Nous sommes de retour à l’appartement début juin, assis à l’étage dans une chambre blanchie à la chaux. Le cancer a tellement affaibli Robbie maintenant qu’il passe une grande partie de son temps au lit. Aujourd’hui, il est assis sur les couvertures, en short et en T-shirt. Il a l’air beau, bien qu’épuisé, quand je lui pose des questions sur Moose.
Après la mort de Moe Sedway en 1952, l’amant de Bee, Mathew « Moose » Pandza, a fait la chose honorable : il a épousé Bee. Chauffeur de camion et opérateur de grue, Moose n’a jamais cherché à prendre la place de Moe, mais lorsque Robbie a grandi, Moose lui a enseigné des choses viriles, comme le maniement d’une arme à feu et la façon de gagner un combat. « Frappe-le d’abord », disait Moose. « Et si tu le mets à terre, ne le laisse jamais se relever. » Une fois, quand un administrateur du lycée de Beverly Hills a dit à Dick, le frère de Robbie, « Nous n’aimons pas vos tactiques de gangster ici », Moose est descendu au bureau et a donné à l’homme une sévère discussion, se souvient Robbie. « Il n’a plus jamais ennuyé mon frère. » Moose « nous traitait comme si nous étions ses enfants », dit Robbie. « C’était l’homme de ma mère. Il y avait une confiance mutuelle. Il aurait fait n’importe quoi pour cette famille. N’importe quoi. »
« Je me souviens que mon père m’a dit que Moose avait une peur bleue de Bee », dit Steve Pandza, le neveu de Moose. « Mon père disait : ‘La dynamite vient en petits paquets’. »

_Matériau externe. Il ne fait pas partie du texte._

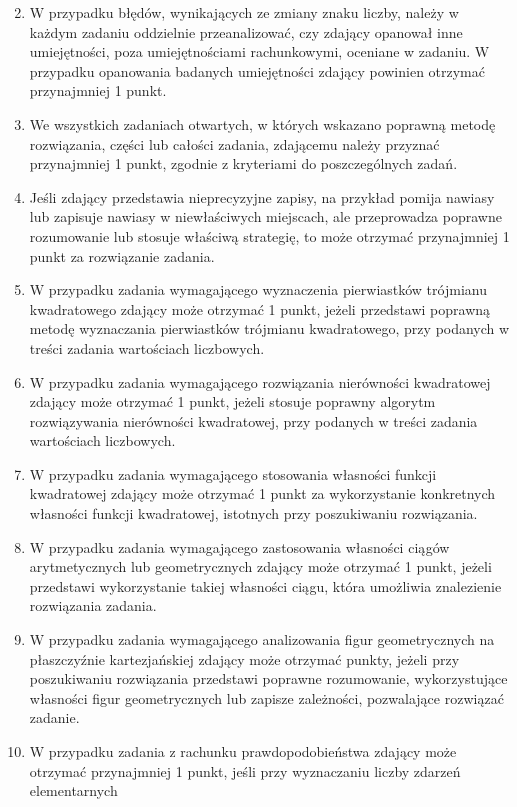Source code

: \documentclass[10pt]{article}
\begin{document}
\begin{enumerate}
  \setcounter{enumi}{1}
  \item W przypadku błędów, wynikających ze zmiany znaku liczby, należy w każdym zadaniu oddzielnie przeanalizować, czy zdający opanował inne umiejętności, poza umiejętnościami rachunkowymi, oceniane w zadaniu. W przypadku opanowania badanych umiejętności zdający powinien otrzymać przynajmniej 1 punkt.
  \item We wszystkich zadaniach otwartych, w których wskazano poprawną metodę rozwiązania, części lub całości zadania, zdającemu należy przyznać przynajmniej 1 punkt, zgodnie z kryteriami do poszczególnych zadań.
  \item Jeśli zdający przedstawia nieprecyzyjne zapisy, na przykład pomija nawiasy lub zapisuje nawiasy w niewłaściwych miejscach, ale przeprowadza poprawne rozumowanie lub stosuje właściwą strategię, to może otrzymać przynajmniej 1 punkt za rozwiązanie zadania.
  \item W przypadku zadania wymagającego wyznaczenia pierwiastków trójmianu kwadratowego zdający może otrzymać 1 punkt, jeżeli przedstawi poprawną metodę wyznaczania pierwiastków trójmianu kwadratowego, przy podanych w treści zadania wartościach liczbowych.
  \item W przypadku zadania wymagającego rozwiązania nierówności kwadratowej zdający może otrzymać 1 punkt, jeżeli stosuje poprawny algorytm rozwiązywania nierówności kwadratowej, przy podanych w treści zadania wartościach liczbowych.
  \item W przypadku zadania wymagającego stosowania własności funkcji kwadratowej zdający może otrzymać 1 punkt za wykorzystanie konkretnych własności funkcji kwadratowej, istotnych przy poszukiwaniu rozwiązania.
  \item W przypadku zadania wymagającego zastosowania własności ciągów arytmetycznych lub geometrycznych zdający może otrzymać 1 punkt, jeżeli przedstawi wykorzystanie takiej własności ciągu, która umożliwia znalezienie rozwiązania zadania.
  \item W przypadku zadania wymagającego analizowania figur geometrycznych na płaszczyźnie kartezjańskiej zdający może otrzymać punkty, jeżeli przy poszukiwaniu rozwiązania przedstawi poprawne rozumowanie, wykorzystujące własności figur geometrycznych lub zapisze zależności, pozwalające rozwiązać zadanie.
  \item W przypadku zadania z rachunku prawdopodobieństwa zdający może otrzymać przynajmniej 1 punkt, jeśli przy wyznaczaniu liczby zdarzeń elementarnych\\

\end{enumerate}
\end{document}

Bee avait hérité de la moitié du patrimoine de Moe, qui valait 382 000 dollars et comprenait une part de 39,5 % dans l’hôtel Flamingo. Parmi les biens de Moe se trouvaient également de nombreuses autres propriétés à Vegas, des terrains le long du Strip qui allaient bientôt valoir des millions. Bee n’a pas besoin de travailler, mais elle ouvre un magasin sur North Beverly Drive appelé Beatrice Sedway Originals, où elle vend des bibelots et des petits sacs en paille décorés qu’elle et Moose assemblent ensemble. Un annuaire de 1955 indique que Mathew Pandza est le gérant du magasin.

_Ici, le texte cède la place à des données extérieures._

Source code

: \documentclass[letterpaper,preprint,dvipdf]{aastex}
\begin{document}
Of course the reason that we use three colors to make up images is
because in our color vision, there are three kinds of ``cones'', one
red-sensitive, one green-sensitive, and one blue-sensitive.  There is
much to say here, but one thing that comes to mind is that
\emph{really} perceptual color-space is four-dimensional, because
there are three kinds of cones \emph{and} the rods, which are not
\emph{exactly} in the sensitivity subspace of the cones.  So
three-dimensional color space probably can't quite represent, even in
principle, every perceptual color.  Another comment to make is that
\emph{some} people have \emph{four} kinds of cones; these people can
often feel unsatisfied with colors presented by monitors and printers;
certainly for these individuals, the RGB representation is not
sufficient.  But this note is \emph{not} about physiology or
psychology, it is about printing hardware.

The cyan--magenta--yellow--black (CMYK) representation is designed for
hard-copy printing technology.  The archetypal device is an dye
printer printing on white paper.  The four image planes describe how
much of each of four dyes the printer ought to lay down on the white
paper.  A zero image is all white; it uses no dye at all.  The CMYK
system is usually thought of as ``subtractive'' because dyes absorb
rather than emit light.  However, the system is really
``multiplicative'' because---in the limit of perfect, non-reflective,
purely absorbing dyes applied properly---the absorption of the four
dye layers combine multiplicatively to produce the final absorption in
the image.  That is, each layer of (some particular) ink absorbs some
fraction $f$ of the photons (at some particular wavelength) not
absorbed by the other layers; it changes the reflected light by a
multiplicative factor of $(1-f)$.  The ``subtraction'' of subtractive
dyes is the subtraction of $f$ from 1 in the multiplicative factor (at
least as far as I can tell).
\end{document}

Robbie avait alors 12 ans et était déjà un beau jeune homme. Il était fier d’être un Sedway, mais il savait que certaines personnes – pas seulement ces agents du FBI – trouvaient sa famille suspecte. Il avait entendu dire par certains enfants que leurs parents leur interdisaient de visiter sa maison. Beverly Hills était, et reste, une petite ville. Les gens parlaient, et Robbie entendait les bavardages comme tout le monde. Alors un soir, à 16 ans, il a demandé à sa mère si elle savait qui avait tué Bugsy Siegel. Elle a répondu : « Moose. Et moi : ‘Moose ?’. Elle a dit : ‘Ne le dis jamais à personne.’ «
Porte, fermée.
Ce reportage a été initialement publié dans le numéro d’octobre 2014 du magazine Los Angeles.